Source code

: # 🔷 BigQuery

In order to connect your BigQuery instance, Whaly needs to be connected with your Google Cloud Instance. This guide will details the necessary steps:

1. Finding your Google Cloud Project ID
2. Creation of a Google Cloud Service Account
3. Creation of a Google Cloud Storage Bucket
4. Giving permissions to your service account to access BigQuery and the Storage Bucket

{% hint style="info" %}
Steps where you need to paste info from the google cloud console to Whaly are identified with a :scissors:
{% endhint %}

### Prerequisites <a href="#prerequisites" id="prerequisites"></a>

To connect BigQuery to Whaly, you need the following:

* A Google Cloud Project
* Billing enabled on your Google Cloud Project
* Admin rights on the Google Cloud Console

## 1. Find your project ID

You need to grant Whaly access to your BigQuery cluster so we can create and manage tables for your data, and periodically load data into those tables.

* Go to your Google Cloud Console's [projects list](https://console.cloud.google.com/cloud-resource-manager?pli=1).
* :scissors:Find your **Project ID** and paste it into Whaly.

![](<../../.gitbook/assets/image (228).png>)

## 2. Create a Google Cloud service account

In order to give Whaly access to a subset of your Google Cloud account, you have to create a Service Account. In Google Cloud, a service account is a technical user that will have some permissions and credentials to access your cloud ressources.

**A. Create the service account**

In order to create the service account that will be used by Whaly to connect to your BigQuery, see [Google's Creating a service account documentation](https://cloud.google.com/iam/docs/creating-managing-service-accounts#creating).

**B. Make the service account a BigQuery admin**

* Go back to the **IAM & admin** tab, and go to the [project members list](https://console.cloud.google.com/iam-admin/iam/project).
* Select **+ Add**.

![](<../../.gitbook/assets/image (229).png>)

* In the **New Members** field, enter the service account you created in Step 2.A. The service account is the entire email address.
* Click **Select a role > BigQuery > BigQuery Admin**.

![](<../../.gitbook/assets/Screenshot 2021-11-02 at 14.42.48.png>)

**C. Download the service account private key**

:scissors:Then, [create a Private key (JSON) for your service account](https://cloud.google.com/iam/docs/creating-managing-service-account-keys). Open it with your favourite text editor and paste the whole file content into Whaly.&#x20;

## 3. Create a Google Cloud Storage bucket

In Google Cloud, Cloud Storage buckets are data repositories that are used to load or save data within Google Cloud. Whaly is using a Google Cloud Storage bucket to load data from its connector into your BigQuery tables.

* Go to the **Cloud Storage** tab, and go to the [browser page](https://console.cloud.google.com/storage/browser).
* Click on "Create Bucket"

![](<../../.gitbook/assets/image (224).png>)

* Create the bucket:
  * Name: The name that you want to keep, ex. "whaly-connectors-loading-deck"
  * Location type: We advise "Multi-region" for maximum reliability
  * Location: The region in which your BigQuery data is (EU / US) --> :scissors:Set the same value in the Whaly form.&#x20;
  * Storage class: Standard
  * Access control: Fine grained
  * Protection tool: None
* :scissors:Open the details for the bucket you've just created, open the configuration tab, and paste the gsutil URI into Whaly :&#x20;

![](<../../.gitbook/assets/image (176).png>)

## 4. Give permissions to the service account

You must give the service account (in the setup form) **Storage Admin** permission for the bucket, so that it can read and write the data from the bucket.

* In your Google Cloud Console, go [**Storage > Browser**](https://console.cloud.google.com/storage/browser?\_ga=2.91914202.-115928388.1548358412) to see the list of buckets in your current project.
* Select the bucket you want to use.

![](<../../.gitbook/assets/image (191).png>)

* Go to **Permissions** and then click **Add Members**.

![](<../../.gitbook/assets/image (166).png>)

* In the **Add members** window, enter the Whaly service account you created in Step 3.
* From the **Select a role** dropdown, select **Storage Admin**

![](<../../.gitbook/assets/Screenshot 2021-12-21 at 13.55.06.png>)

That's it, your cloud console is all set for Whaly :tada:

........

__Problem requirements__.
If a line in the listing contains the string "want", copy it.

__Result__.
  * Name: The name that you want to keep, ex. "whaly-connectors-loading-deck"
* Select the bucket you want to use.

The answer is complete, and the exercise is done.